→ **GOAL OF THE EXERCISE**: Search the entries for the word "Content" and return every line where it is found.

(Pictures paired with source code)

________________________

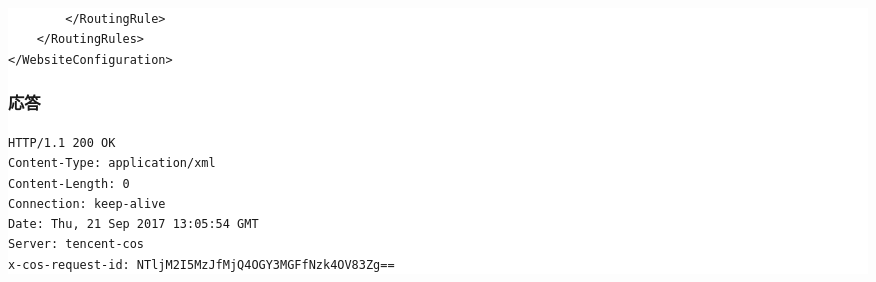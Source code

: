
 ```shell
		</RoutingRule>
	</RoutingRules>
</WebsiteConfiguration>
```

### 応答

```shell
HTTP/1.1 200 OK
Content-Type: application/xml
Content-Length: 0
Connection: keep-alive
Date: Thu, 21 Sep 2017 13:05:54 GMT
Server: tencent-cos
x-cos-request-id: NTljM2I5MzJfMjQ4OGY3MGFfNzk4OV83Zg==
```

________________________

→ **RESULT OF THIS TASK**:
Content-Type: application/xml
Content-Length: 0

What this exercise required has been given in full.